[Your goal] When the string "aliyuncs" is part of a line below, that line should be copied.

[Data for the task]
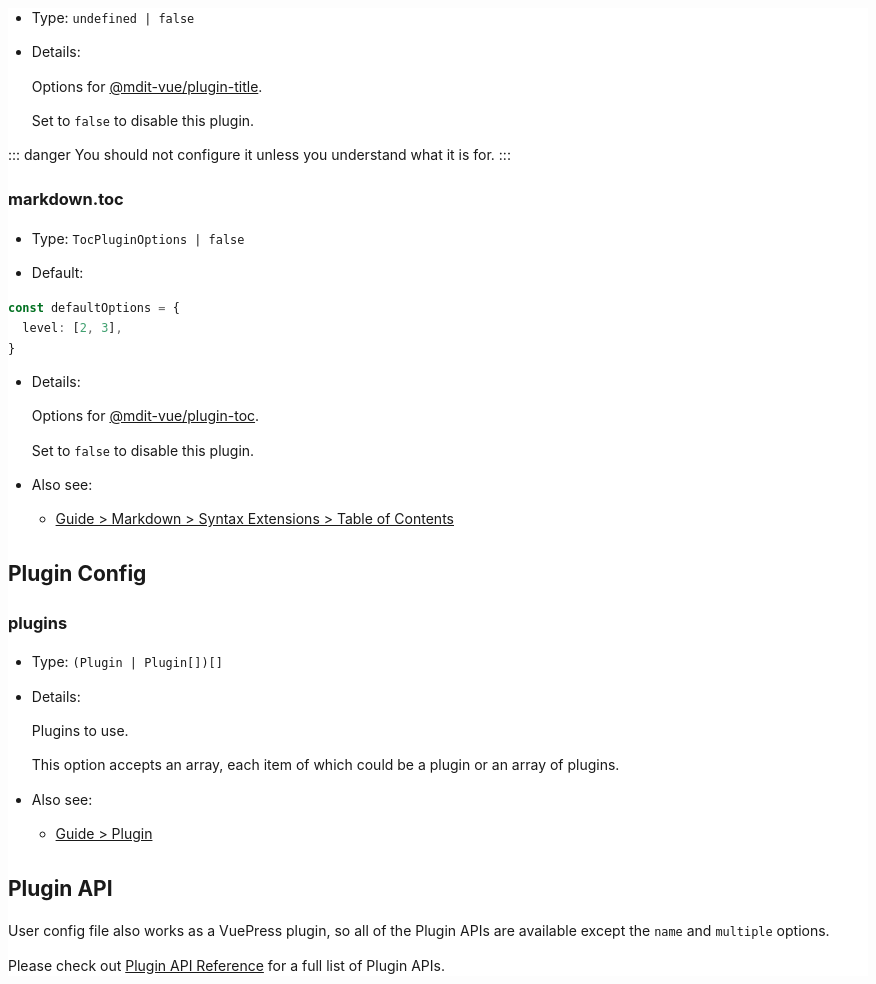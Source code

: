 - Type: `undefined | false`

- Details:

  Options for [@mdit-vue/plugin-title](https://github.com/mdit-vue/mdit-vue/tree/main/packages/plugin-title).

  Set to `false` to disable this plugin.

::: danger
You should not configure it unless you understand what it is for.
:::

### markdown.toc

- Type: `TocPluginOptions | false`

- Default:

```ts
const defaultOptions = {
  level: [2, 3],
}
```

- Details:

  Options for [@mdit-vue/plugin-toc](https://github.com/mdit-vue/mdit-vue/tree/main/packages/plugin-toc).

  Set to `false` to disable this plugin.

- Also see:
  - [Guide > Markdown > Syntax Extensions > Table of Contents](../guide/markdown.md#table-of-contents)

## Plugin Config

### plugins

- Type: `(Plugin | Plugin[])[]`

- Details:

  Plugins to use.

  This option accepts an array, each item of which could be a plugin or an array of plugins.

- Also see:
  - [Guide > Plugin](../guide/plugin.md)

## Plugin API

User config file also works as a VuePress plugin, so all of the Plugin APIs are available except the `name` and `multiple` options.

Please check out [Plugin API Reference](./plugin-api.md) for a full list of Plugin APIs.
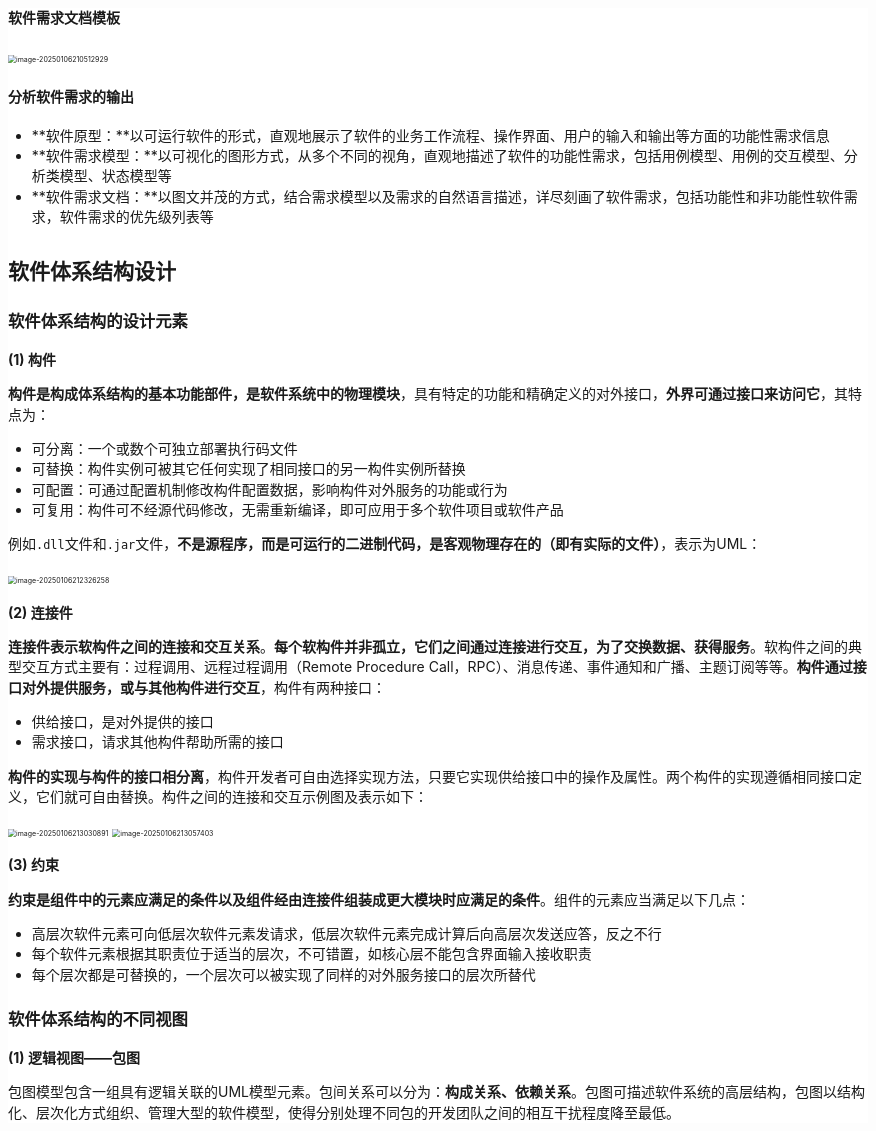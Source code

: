 #### 软件需求文档模板

<img src="https://typora-yh24.oss-cn-shanghai.aliyuncs.com/forSEimage-20250106210512929.png" alt="image-20250106210512929" style="zoom:50%;" />

#### 分析软件需求的输出

- **软件原型：**以可运行软件的形式，直观地展示了软件的业务工作流程、操作界面、用户的输入和输出等方面的功能性需求信息
- **软件需求模型：**以可视化的图形方式，从多个不同的视角，直观地描述了软件的功能性需求，包括用例模型、用例的交互模型、分析类模型、状态模型等
- **软件需求文档：**以图文并茂的方式，结合需求模型以及需求的自然语言描述，详尽刻画了软件需求，包括功能性和非功能性软件需求，软件需求的优先级列表等

<div style="page-break-after: always;"></div>

## 软件体系结构设计

### 软件体系结构的设计元素

**(1) 构件**

**构件是构成体系结构的基本功能部件，是软件系统中的物理模块**，具有特定的功能和精确定义的对外接口，**外界可通过接口来访问它**，其特点为：

- 可分离：一个或数个可独立部署执行码文件
- 可替换：构件实例可被其它任何实现了相同接口的另一构件实例所替换
- 可配置：可通过配置机制修改构件配置数据，影响构件对外服务的功能或行为
- 可复用：构件可不经源代码修改，无需重新编译，即可应用于多个软件项目或软件产品

例如`.dll`文件和`.jar`文件，**不是源程序，而是可运行的二进制代码，是客观物理存在的（即有实际的文件）**，表示为UML：

<img src="https://typora-yh24.oss-cn-shanghai.aliyuncs.com/forSEimage-20250106212326258.png" alt="image-20250106212326258" style="zoom:50%;" />

**(2) 连接件**

**连接件表示软构件之间的连接和交互关系**。**每个软构件并非孤立，它们之间通过连接进行交互，为了交换数据、获得服务**。软构件之间的典型交互方式主要有：过程调用、远程过程调用（Remote Procedure Call，RPC）、消息传递、事件通知和广播、主题订阅等等。**构件通过接口对外提供服务，或与其他构件进行交互**，构件有两种接口：

+ 供给接口，是对外提供的接口
+ 需求接口，请求其他构件帮助所需的接口

**构件的实现与构件的接口相分离**，构件开发者可自由选择实现方法，只要它实现供给接口中的操作及属性。两个构件的实现遵循相同接口定义，它们就可自由替换。构件之间的连接和交互示例图及表示如下：

<img src="https://typora-yh24.oss-cn-shanghai.aliyuncs.com/forSEimage-20250106213030891.png" alt="image-20250106213030891" style="zoom:50%;" />

<img src="https://typora-yh24.oss-cn-shanghai.aliyuncs.com/forSEimage-20250106213057403.png" alt="image-20250106213057403" style="zoom:50%;" />

**(3) 约束**

**约束是组件中的元素应满足的条件以及组件经由连接件组装成更大模块时应满足的条件**。组件的元素应当满足以下几点：

- 高层次软件元素可向低层次软件元素发请求，低层次软件元素完成计算后向高层次发送应答，反之不行
- 每个软件元素根据其职责位于适当的层次，不可错置，如核心层不能包含界面输入接收职责
- 每个层次都是可替换的，一个层次可以被实现了同样的对外服务接口的层次所替代

### 软件体系结构的不同视图

**(1) 逻辑视图——包图**

包图模型包含一组具有逻辑关联的UML模型元素。包间关系可以分为：**构成关系、依赖关系**。包图可描述软件系统的高层结构，包图以结构化、层次化方式组织、管理大型的软件模型，使得分别处理不同包的开发团队之间的相互干扰程度降至最低。
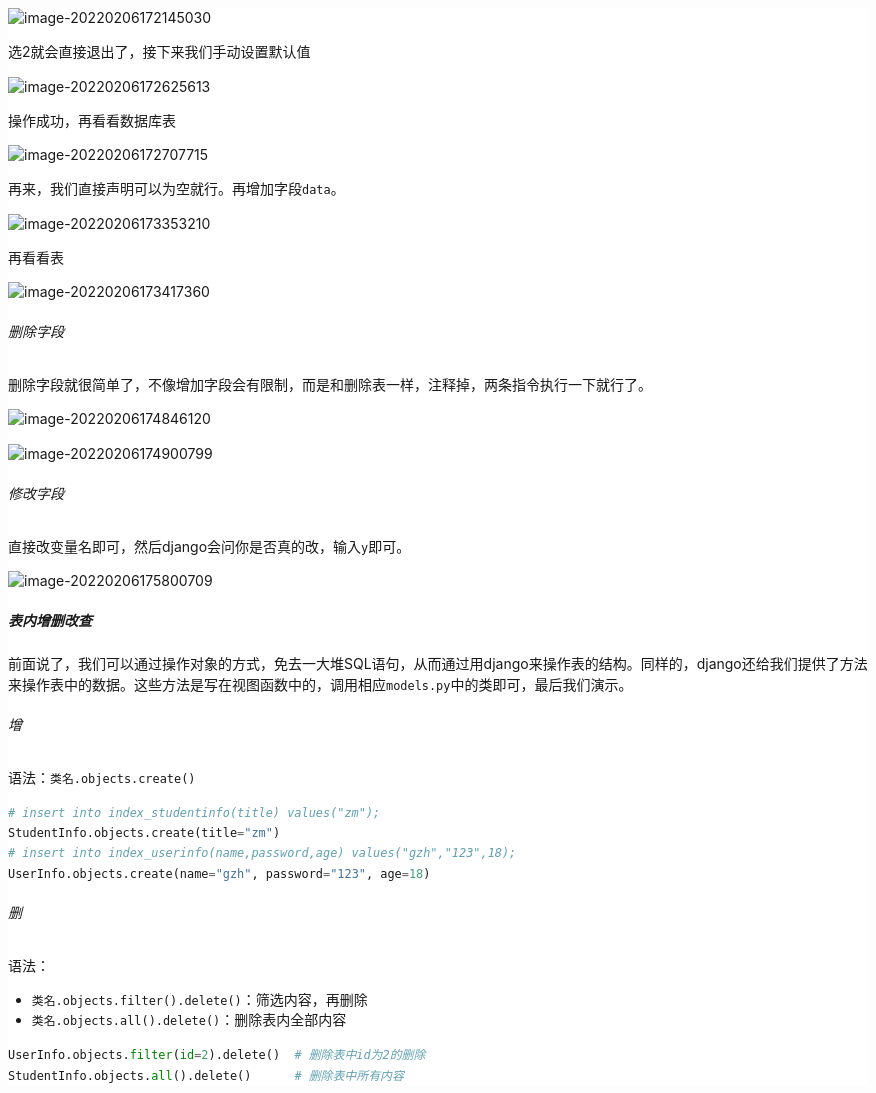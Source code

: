 ![image-20220206172145030](../../../Django%20study/Django.assets/image-20220206172145030.png)

选2就会直接退出了，接下来我们手动设置默认值

![image-20220206172625613](../../../Django%20study/Django.assets/image-20220206172625613.png)

操作成功，再看看数据库表

![image-20220206172707715](../../../Django%20study/Django.assets/image-20220206172707715.png)

再来，我们直接声明可以为空就行。再增加字段`data`。

![image-20220206173353210](../../../Django%20study/Django.assets/image-20220206173353210.png)

再看看表

![image-20220206173417360](../../../Django%20study/Django.assets/image-20220206173417360.png)

###### 删除字段

删除字段就很简单了，不像增加字段会有限制，而是和删除表一样，注释掉，两条指令执行一下就行了。

![image-20220206174846120](../../../Django%20study/Django.assets/image-20220206174846120.png)

![image-20220206174900799](../../../Django%20study/Django.assets/image-20220206174900799.png)

###### 修改字段

直接改变量名即可，然后django会问你是否真的改，输入`y`即可。

![image-20220206175800709](../../../Django%20study/Django.assets/image-20220206175800709.png)

##### 表内增删改查

前面说了，我们可以通过操作对象的方式，免去一大堆SQL语句，从而通过用django来操作表的结构。同样的，django还给我们提供了方法来操作表中的数据。这些方法是写在视图函数中的，调用相应`models.py`中的类即可，最后我们演示。

###### 增

语法：`类名.objects.create()`

```python
# insert into index_studentinfo(title) values("zm");
StudentInfo.objects.create(title="zm")
# insert into index_userinfo(name,password,age) values("gzh","123",18);
UserInfo.objects.create(name="gzh", password="123", age=18)
```

###### 删

语法：

- `类名.objects.filter().delete()`：筛选内容，再删除
- `类名.objects.all().delete()`：删除表内全部内容

```python
UserInfo.objects.filter(id=2).delete()	# 删除表中id为2的删除
StudentInfo.objects.all().delete()		# 删除表中所有内容
```
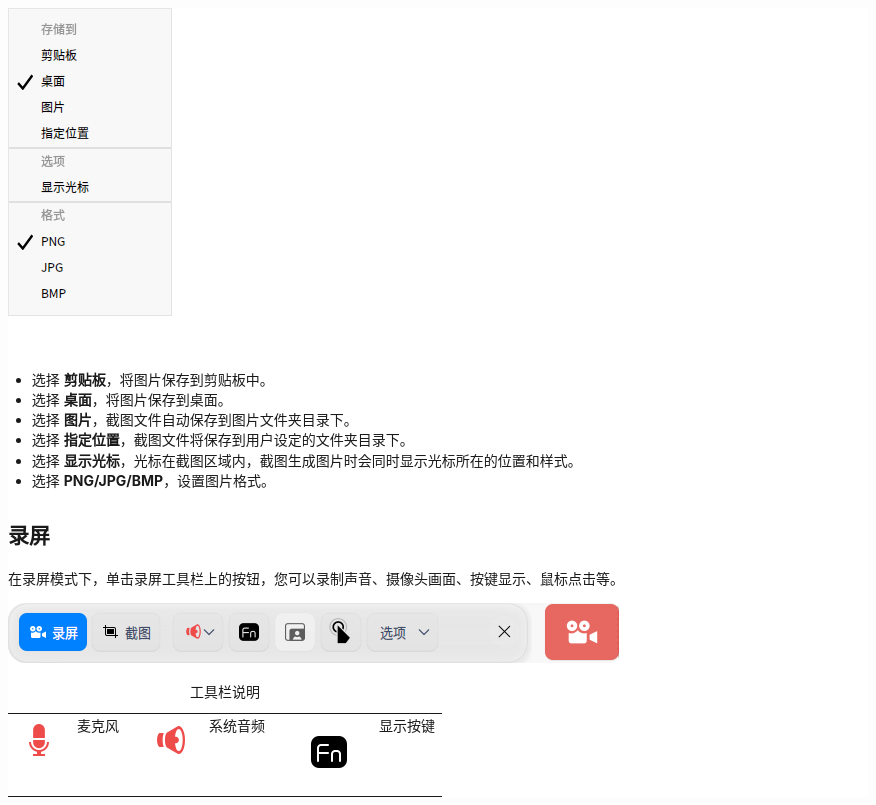 ![0|option](jpg/option.png)

&nbsp;&nbsp;&nbsp;&nbsp;&nbsp;&nbsp;&nbsp;&nbsp;&nbsp;&nbsp;&nbsp;&nbsp;&nbsp;

- 选择 **剪贴板**，将图片保存到剪贴板中。
- 选择 **桌面**，将图片保存到桌面。
- 选择 **图片**，截图文件自动保存到图片文件夹目录下。
- 选择 **指定位置**，截图文件将保存到用户设定的文件夹目录下。
- 选择 **显示光标**，光标在截图区域内，截图生成图片时会同时显示光标所在的位置和样式。
- 选择 **PNG/JPG/BMP**，设置图片格式。



## 录屏
在录屏模式下，单击录屏工具栏上的按钮，您可以录制声音、摄像头画面、按键显示、鼠标点击等。

![0|工具栏](jpg/recorder_bar.png)

<table class="block1">
    <caption>工具栏说明</caption>
    <tbody>
        <tr>
            <td><img src="icon/microphone_normal.svg" alt="录制声音" class="inline" /></td>
            <td>麦克风</td>
            <td class="blank"></td>
            <td><img src="icon/audio_frequency_normal.svg" alt="录制声音" class="inline" /></td>
            <td>系统音频</td>
        <td class="blank"></td>
            <td><img src="icon/key_normal.svg" alt="按键" class="inline" /></td>
            <td>显示按键</td>
        </tr>
          <tr>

[Response box]
<img src="https://typora-yh24.oss-cn-shanghai.aliyuncs.com/forSEimage-20250106210512929.png" alt="image-20250106210512929" style="zoom:50%;" />
<img src="https://typora-yh24.oss-cn-shanghai.aliyuncs.com/forSEimage-20250106212326258.png" alt="image-20250106212326258" style="zoom:50%;" />
<img src="https://typora-yh24.oss-cn-shanghai.aliyuncs.com/forSEimage-20250106213030891.png" alt="image-20250106213030891" style="zoom:50%;" />
<img src="https://typora-yh24.oss-cn-shanghai.aliyuncs.com/forSEimage-20250106213057403.png" alt="image-20250106213057403" style="zoom:50%;" />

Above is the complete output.